A client's record can be more accurate if the nurse:

Uses point-of-care documentation -Point-of-care documentation takes place as care occurs, thus enhancing accuracy. Today many facilities incorporate technology that is mobile and can be used immediately at the client's bedside for point-of-care documentation.

In the provision of care and the establishment of the therapeutic relationship, the nurse must first:

be aware of one's own personality -Before a nurse can communicate therapeutically, a comfortable sense of self, such as being aware of one's own personality, values, cultural background, and style of communication, is necessary.

A client has edema of the feet and ankles, along with crackles in the lower lobes and a frothy, productive cough. The client is suffering from:

congestive heart failure. -A client who has edema and a cough that is productive with frothy sputum is manifesting heart failure.

The client sustained a large skin tear to his arm while getting out of bed. He is concerned that it is now infected. Which manifestation shows infection?

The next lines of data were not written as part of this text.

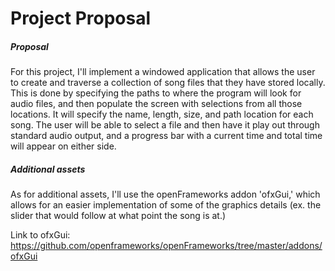 # Project Proposal

##### Proposal

For this project, I'll implement a windowed application that allows the user to
create and traverse a collection of song files that they have stored locally.
This is done by specifying the paths to where the program will look for audio
files, and then populate the screen with selections from all those locations.
It will specify the name, length, size, and path location for each song. The
user will be able to select a file and then have it play out through standard
audio output, and a progress bar with a current time and total time will
appear on either side.

##### Additional assets

As for additional assets, I'll use the openFrameworks addon 'ofxGui,' which allows
for an easier implementation of some of the graphics details (ex. the slider
that would follow at what point the song is at.)

Link to ofxGui: https://github.com/openframeworks/openFrameworks/tree/master/addons/ofxGui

enlarged axillary lymph nodes -During an infection, the lymph nodes that drain an infected area may become enlarged and easily palpable ("swollen glands"). As the swelling increases, the nodes may also become tender. During inflammation, the lymphatic capillaries dilate as excess interstitial fluid, proteins, and invading microorganisms enter the lymphatic system. The swelling indicates that lymphocytes and macrophages in the lymph node are fighting the infection and trying to limit its spread.

A 70-year-old client with chronic obstructive pulmonary disease (COPD) has a respiratory infection being treated with antibiotics. He is also taking oral corticosteroids to assist in decreasing the inflammation in the lungs. The client is prone to:

superinfection - Drug therapy can cause defects in the host's response to infection. Steroids, chemotherapy, antimetabolites, and inappropriate or prolonged use of antibiotics can increase the risk of infection.

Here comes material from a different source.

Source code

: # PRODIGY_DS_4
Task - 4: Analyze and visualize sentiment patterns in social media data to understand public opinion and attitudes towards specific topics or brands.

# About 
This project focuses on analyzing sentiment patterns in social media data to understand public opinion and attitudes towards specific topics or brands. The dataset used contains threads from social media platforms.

A nurse suctioning a client through a tracheostomy tube should be careful not to occlude the Y-port when inserting the suction catheter because it would cause what condition to occur?

trauma to the tracheal mucosa -Occluding the Y-port on the suction tubing is what creates the suction. While suctioning would be difficult but possible, suctioning while advancing the tube would damage the tracheal mucosa and remove excessive amounts of oxygen, not carbon dioxide, from the respiratory tract. Suctioning during insertion of the catheter would not compromise sterility.